Given data.
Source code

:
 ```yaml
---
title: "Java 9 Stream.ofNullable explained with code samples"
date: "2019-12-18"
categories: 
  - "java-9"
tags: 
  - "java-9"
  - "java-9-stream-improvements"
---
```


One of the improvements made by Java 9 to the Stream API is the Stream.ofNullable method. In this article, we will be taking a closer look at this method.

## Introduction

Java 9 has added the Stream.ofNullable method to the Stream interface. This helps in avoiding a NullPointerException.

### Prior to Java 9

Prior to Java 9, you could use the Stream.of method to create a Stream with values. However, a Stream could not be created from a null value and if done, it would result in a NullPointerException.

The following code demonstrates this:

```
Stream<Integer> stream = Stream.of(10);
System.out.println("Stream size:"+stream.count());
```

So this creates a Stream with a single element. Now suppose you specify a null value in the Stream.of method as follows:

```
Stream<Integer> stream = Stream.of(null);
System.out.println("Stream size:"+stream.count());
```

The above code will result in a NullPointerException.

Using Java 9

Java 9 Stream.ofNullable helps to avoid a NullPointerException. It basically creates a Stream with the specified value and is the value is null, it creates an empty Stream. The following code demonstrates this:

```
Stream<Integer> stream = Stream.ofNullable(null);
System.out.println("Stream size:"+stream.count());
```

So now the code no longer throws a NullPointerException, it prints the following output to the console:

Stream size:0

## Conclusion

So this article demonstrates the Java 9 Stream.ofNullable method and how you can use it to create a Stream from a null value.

Task item. Wherever the string "Integer" occurs in the entries, copy that whole line.

Output of the task.
Stream<Integer> stream = Stream.of(10);
Stream<Integer> stream = Stream.of(null);
Stream<Integer> stream = Stream.ofNullable(null);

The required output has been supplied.